The Traefik configuration is pretty standard with nothing special. At a high level, the config instructs Helm to spin up three instances of Traefik so that we can have redundancy for load balancing HTTP/HTTPs requests in our homelab. We apply security measures by restricting the type of things the Traefik service can or cannot do.

Deploy Traefik

  1. kubectl create ns traefik
  2. helm install traefik traefik/traefik -n traefik -f traefik-values.yaml

Set FreeIPA DNS A record for Traefik

  1. Get external IP address for load balancer kubectl get svc -n traefik
  2. Log into FreeIPA
  3. Network Services > DNS > DNS Zones > <DNS Zone>
  4. Select “Add”
    1. Enter traefikfor record name
    2. Select A for record type
    3. Enter the <Traefik load balancer external IP addr> for IP address
    4. Select “Add”
  5. Open a terminal
  6. dig <Traefik FQDN> @<FreeIPA DNS server> 

Expose the Traefik dashboard with a Traefik ingress point with a signed-cert

  1. vim dashboard-ingressroute.yaml to values to match your environment
  2. kubectl apply -f dashboard-ingressroute.yaml
  3. Open a web browser to https://<traefik FQDN>/dashboard/

Where are my ports?!?!!?

Kubernetes can sometimes feel like voodoo dark magic. For example, let’s take our Traefik ingress controller which is listening for network connections on port 443. If you run kubectl get svc -n traefik you will see Traefik with a service type of LoadBalancer , a Cluster-IP of 10.152.183.244 (highlighted in green) an External-IP from your pfSense DHCP pool (10.150.100.50) and listening on ports 80 (HTTP) and 443 (HTTPS) externally (highlighted in red). Now if you run the following command: netstat tnlp | grep 443 it doesn’t return a listening service on that port 443 (screenshot below)?!?!?!

Let’s take a moment to demystify this voodoo dark magic performed by Kubernetes + IPtables using the screenshot above. Strap in it’s a doozy! Kubernetes performs network routing using IPtables. The IPTables PREROUTING chain is configured to accept all incoming traffic and forward it to the KUBE-SERVICE rule/chain (first blue box).
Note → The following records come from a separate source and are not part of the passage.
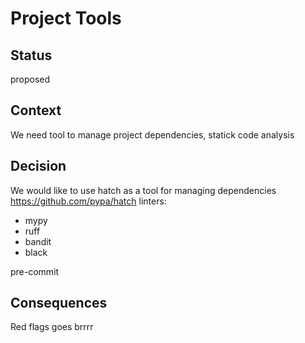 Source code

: # Project Tools

## Status

proposed

## Context

We need tool to manage project dependencies, statick code analysis

## Decision

We would like to use hatch as a tool for managing dependencies https://github.com/pypa/hatch
linters:
- mypy
- ruff
- bandit
- black

pre-commit
## Consequences

Red flags goes brrrr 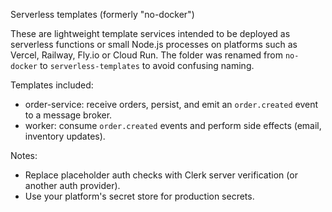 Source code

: Serverless templates (formerly "no-docker")

These are lightweight template services intended to be deployed as serverless functions or small Node.js processes on platforms such as Vercel, Railway, Fly.io or Cloud Run. The folder was renamed from `no-docker` to `serverless-templates` to avoid confusing naming.

Templates included:
- order-service: receive orders, persist, and emit an `order.created` event to a message broker.
- worker: consume `order.created` events and perform side effects (email, inventory updates).

Notes:
- Replace placeholder auth checks with Clerk server verification (or another auth provider).
- Use your platform's secret store for production secrets.
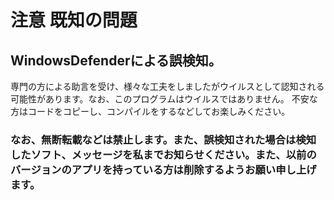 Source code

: # 注意 既知の問題
## WindowsDefenderによる誤検知。
専門の方による助言を受け、様々な工夫をしましたがウイルスとして認知される可能性があります。なお、このプログラムはウイルスではありません。
不安な方はコードをコピーし、コンパイルをするなどしてお楽しみください。
### なお、無断転載などは禁止します。また、誤検知された場合は検知したソフト、メッセージを私までお知らせください。また、以前のバージョンのアプリを持っている方は削除するようお願い申し上げます。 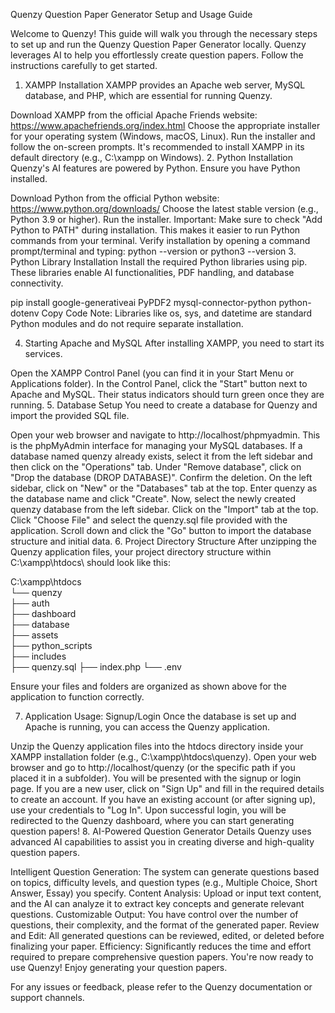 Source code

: Quenzy Question Paper Generator
Setup and Usage Guide

Welcome to Quenzy!
This guide will walk you through the necessary steps to set up and run the Quenzy Question Paper Generator locally. Quenzy leverages AI to help you effortlessly create question papers. Follow the instructions carefully to get started.

1. XAMPP Installation
XAMPP provides an Apache web server, MySQL database, and PHP, which are essential for running Quenzy.

Download XAMPP from the official Apache Friends website: https://www.apachefriends.org/index.html
Choose the appropriate installer for your operating system (Windows, macOS, Linux).
Run the installer and follow the on-screen prompts. It's recommended to install XAMPP in its default directory (e.g., C:\xampp on Windows).
2. Python Installation
Quenzy's AI features are powered by Python. Ensure you have Python installed.

Download Python from the official Python website: https://www.python.org/downloads/
Choose the latest stable version (e.g., Python 3.9 or higher).
Run the installer. Important: Make sure to check "Add Python to PATH" during installation. This makes it easier to run Python commands from your terminal.
Verify installation by opening a command prompt/terminal and typing:
python --version
or
python3 --version
3. Python Library Installation
Install the required Python libraries using pip. These libraries enable AI functionalities, PDF handling, and database connectivity.

pip install google-generativeai PyPDF2 mysql-connector-python python-dotenv
Copy Code
Note: Libraries like os, sys, and datetime are standard Python modules and do not require separate installation.

4. Starting Apache and MySQL
After installing XAMPP, you need to start its services.

Open the XAMPP Control Panel (you can find it in your Start Menu or Applications folder).
In the Control Panel, click the "Start" button next to Apache and MySQL.
Their status indicators should turn green once they are running.
5. Database Setup
You need to create a database for Quenzy and import the provided SQL file.

Open your web browser and navigate to http://localhost/phpmyadmin. This is the phpMyAdmin interface for managing your MySQL databases.
If a database named quenzy already exists, select it from the left sidebar and then click on the "Operations" tab. Under "Remove database", click on "Drop the database (DROP DATABASE)". Confirm the deletion.
On the left sidebar, click on "New" or the "Databases" tab at the top.
Enter quenzy as the database name and click "Create".
Now, select the newly created quenzy database from the left sidebar.
Click on the "Import" tab at the top.
Click "Choose File" and select the quenzy.sql file provided with the application.
Scroll down and click the "Go" button to import the database structure and initial data.
6. Project Directory Structure
After unzipping the Quenzy application files, your project directory structure within C:\xampp\htdocs\ should look like this:


C:\xampp\htdocs\
└── quenzy\
    ├── auth\
    ├── dashboard\
    ├── database\
    ├── assets\
    ├── python_scripts\
    ├── includes\
    ├── quenzy.sql
    ├── index.php
    └── .env
            
Ensure your files and folders are organized as shown above for the application to function correctly.

7. Application Usage: Signup/Login
Once the database is set up and Apache is running, you can access the Quenzy application.

Unzip the Quenzy application files into the htdocs directory inside your XAMPP installation folder (e.g., C:\xampp\htdocs\quenzy).
Open your web browser and go to http://localhost/quenzy (or the specific path if you placed it in a subfolder).
You will be presented with the signup or login page.
If you are a new user, click on "Sign Up" and fill in the required details to create an account.
If you have an existing account (or after signing up), use your credentials to "Log In".
Upon successful login, you will be redirected to the Quenzy dashboard, where you can start generating question papers!
8. AI-Powered Question Generator Details
Quenzy uses advanced AI capabilities to assist you in creating diverse and high-quality question papers.

Intelligent Question Generation: The system can generate questions based on topics, difficulty levels, and question types (e.g., Multiple Choice, Short Answer, Essay) you specify.
Content Analysis: Upload or input text content, and the AI can analyze it to extract key concepts and generate relevant questions.
Customizable Output: You have control over the number of questions, their complexity, and the format of the generated paper.
Review and Edit: All generated questions can be reviewed, edited, or deleted before finalizing your paper.
Efficiency: Significantly reduces the time and effort required to prepare comprehensive question papers.
You're now ready to use Quenzy! Enjoy generating your question papers.

For any issues or feedback, please refer to the Quenzy documentation or support channels.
For context, the KUBE-SERVICE chain contains a list of rules for all the k8s services (svc). If we follow this chain and filter for Traefik based rules, IPtables should return two rules related to routing HTTP (KUBE-EXT-UIRTXPNS5NKAPNTY) and HTTPS (KUBE-EXT-LODJXQNF3DWSNB7B) traffic. The second blue box with the connecting dotted red line is demonstrating that we have found the corresponding IPtables rules because the destination IP address matches the service load balancers external IP address.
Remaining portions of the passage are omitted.